Whatever they need, however they can justify it.

On Aug. 31, 2014, 49ers defensive lineman Ray McDonald was arrested on suspicion of domestic violence. He was throwing a birthday party at his house and allegedly got in a fight with his pregnant fiancé. Police arrived at 2:48 a.m., found bruises on the woman’s arms and neck and arrested McDonald.

He was never charged for the incident.

At the time, the Niners were under tremendous pressure from media and fans either to release McDonald immediately or put him on paid leave. But the Niners kept him. They needed him. He was one of their best players, integral to their defensive front seven, which was the core of the team.

“Right now it’s a legal matter,” 49ers general manager Trent Baalke said when asked why the Niners were allowing McDonald to play last season. “There is such a thing called due process and we intend on letting that play out.”
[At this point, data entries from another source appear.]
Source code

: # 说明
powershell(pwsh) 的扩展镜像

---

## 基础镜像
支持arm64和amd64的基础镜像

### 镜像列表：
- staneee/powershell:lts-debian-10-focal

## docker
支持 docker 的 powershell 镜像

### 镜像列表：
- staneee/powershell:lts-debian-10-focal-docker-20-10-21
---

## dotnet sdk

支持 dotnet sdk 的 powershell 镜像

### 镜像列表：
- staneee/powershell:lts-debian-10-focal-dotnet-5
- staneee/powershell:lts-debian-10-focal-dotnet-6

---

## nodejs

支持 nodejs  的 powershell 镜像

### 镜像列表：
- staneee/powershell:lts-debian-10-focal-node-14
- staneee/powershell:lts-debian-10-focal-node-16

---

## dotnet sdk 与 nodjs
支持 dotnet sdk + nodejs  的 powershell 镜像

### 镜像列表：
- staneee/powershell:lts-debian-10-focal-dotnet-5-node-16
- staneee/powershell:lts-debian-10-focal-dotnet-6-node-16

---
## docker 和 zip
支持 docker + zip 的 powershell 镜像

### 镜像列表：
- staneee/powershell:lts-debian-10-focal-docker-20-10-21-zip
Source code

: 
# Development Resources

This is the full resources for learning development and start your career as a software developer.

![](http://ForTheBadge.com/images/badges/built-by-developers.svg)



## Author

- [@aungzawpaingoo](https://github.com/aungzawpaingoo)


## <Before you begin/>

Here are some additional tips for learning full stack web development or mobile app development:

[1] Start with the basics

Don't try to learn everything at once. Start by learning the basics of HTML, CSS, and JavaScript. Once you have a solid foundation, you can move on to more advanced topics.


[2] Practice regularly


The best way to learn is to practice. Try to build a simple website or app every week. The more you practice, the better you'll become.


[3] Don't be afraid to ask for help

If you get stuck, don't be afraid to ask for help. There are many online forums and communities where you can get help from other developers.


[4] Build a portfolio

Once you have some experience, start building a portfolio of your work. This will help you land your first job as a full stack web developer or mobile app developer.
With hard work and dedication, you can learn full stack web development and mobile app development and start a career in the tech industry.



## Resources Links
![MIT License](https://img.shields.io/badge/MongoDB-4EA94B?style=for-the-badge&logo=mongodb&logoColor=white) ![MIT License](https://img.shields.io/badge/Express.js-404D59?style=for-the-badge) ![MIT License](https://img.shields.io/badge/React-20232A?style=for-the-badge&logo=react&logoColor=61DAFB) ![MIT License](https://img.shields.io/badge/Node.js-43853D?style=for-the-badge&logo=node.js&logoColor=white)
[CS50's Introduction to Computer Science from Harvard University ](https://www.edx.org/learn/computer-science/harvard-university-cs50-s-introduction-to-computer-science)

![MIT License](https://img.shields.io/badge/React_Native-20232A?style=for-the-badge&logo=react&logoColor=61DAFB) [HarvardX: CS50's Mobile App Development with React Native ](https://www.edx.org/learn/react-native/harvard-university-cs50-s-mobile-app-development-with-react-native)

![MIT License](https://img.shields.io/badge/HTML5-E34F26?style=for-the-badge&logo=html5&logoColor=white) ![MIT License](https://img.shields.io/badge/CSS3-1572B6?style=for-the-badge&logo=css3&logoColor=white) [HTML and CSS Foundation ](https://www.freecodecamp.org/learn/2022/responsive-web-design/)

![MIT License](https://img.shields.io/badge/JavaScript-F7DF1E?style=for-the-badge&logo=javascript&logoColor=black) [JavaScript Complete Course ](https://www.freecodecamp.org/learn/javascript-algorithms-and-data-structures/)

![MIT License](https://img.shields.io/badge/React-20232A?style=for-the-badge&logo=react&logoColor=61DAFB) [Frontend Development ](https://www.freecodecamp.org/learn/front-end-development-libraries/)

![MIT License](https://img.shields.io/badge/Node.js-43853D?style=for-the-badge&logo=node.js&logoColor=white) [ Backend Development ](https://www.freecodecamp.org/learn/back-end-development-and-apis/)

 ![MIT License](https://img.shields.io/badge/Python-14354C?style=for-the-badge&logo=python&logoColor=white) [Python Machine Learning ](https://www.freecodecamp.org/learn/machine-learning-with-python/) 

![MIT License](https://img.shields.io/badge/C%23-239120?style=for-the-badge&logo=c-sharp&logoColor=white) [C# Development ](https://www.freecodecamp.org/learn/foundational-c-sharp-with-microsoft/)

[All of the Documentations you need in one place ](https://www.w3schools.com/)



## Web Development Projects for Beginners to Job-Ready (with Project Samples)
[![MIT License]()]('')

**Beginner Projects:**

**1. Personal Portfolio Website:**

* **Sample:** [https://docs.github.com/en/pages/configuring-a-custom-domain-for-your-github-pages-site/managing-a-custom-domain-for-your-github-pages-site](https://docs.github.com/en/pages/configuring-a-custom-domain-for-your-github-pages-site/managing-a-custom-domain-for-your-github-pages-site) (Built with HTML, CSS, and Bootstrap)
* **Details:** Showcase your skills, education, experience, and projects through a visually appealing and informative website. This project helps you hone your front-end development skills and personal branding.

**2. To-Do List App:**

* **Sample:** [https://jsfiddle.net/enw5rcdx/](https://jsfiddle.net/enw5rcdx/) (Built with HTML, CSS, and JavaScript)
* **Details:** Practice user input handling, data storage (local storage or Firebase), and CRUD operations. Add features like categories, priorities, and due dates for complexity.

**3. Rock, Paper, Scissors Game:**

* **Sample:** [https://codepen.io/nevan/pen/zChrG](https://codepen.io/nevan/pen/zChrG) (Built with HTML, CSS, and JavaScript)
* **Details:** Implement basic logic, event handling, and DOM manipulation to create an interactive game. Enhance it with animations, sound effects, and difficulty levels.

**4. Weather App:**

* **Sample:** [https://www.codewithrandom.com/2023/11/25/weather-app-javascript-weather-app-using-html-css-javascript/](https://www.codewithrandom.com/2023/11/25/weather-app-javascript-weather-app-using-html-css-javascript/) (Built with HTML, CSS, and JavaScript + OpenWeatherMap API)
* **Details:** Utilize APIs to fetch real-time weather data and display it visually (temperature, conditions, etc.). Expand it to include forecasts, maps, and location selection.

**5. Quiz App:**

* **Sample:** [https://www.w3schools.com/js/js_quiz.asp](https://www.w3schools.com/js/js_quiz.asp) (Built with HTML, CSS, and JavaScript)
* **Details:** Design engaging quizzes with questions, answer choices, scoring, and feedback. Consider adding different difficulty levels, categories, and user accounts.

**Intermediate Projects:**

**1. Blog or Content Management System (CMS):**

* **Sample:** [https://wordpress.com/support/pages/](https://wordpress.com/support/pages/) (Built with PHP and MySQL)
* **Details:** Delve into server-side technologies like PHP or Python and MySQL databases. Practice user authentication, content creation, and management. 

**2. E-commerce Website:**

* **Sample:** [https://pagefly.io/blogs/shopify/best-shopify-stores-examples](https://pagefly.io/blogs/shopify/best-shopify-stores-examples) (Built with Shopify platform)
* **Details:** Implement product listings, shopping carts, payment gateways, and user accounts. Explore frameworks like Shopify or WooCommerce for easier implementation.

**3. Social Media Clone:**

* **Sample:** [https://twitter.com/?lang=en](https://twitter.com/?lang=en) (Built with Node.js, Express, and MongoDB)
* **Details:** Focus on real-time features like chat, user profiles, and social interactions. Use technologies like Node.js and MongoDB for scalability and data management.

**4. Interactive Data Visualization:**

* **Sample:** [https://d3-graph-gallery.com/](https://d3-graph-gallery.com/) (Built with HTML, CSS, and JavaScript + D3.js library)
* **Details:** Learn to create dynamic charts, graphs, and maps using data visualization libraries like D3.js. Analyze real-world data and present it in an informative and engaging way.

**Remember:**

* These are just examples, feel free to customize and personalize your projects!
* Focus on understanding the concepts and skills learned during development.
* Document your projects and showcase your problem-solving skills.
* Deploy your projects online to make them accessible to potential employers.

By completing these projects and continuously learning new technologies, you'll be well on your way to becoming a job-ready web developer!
Whatever they need, however they can justify it.

On Dec. 17, 2014, news broke that McDonald was under investigation for sexual assault. He allegedly had sex with an unconscious woman at his house.

Hours after the report came out, the 49ers released McDonald even though he hadn’t been arrested or charged. A few days before, on December 14, the Niners had been eliminated from playoff contention after losing to the Seattle Seahawks.

The Niners didn’t need McDonald anymore. What they needed was an image boost.

“This is about a pattern of poor behavior,” Baalke said they day he cut McDonald. “We expect a lot from our players, hold them accountable for their actions.”

Whatever they need, however they can justify it.

On Aug. 26, 2015, Ahmad Brooks was charged with sexual battery. The Santa Clara District Attorney’s Office accused Brooks of groping the same unconscious woman McDonald allegedly raped. Brooks could face six months in jail if convicted.

Have the 49ers released Brooks? No, they need him. They recently released outside linebacker Aldon Smith after he was arrested for hit and run, DUI and vandalism - misdemeanors. The Niners could afford to cut Smith because they had Brooks, a Pro Bowler, a proven player who plays the same position. The Niners have no other Pro Bowl replacements at outside linebacker. Brooks is essential to the defense.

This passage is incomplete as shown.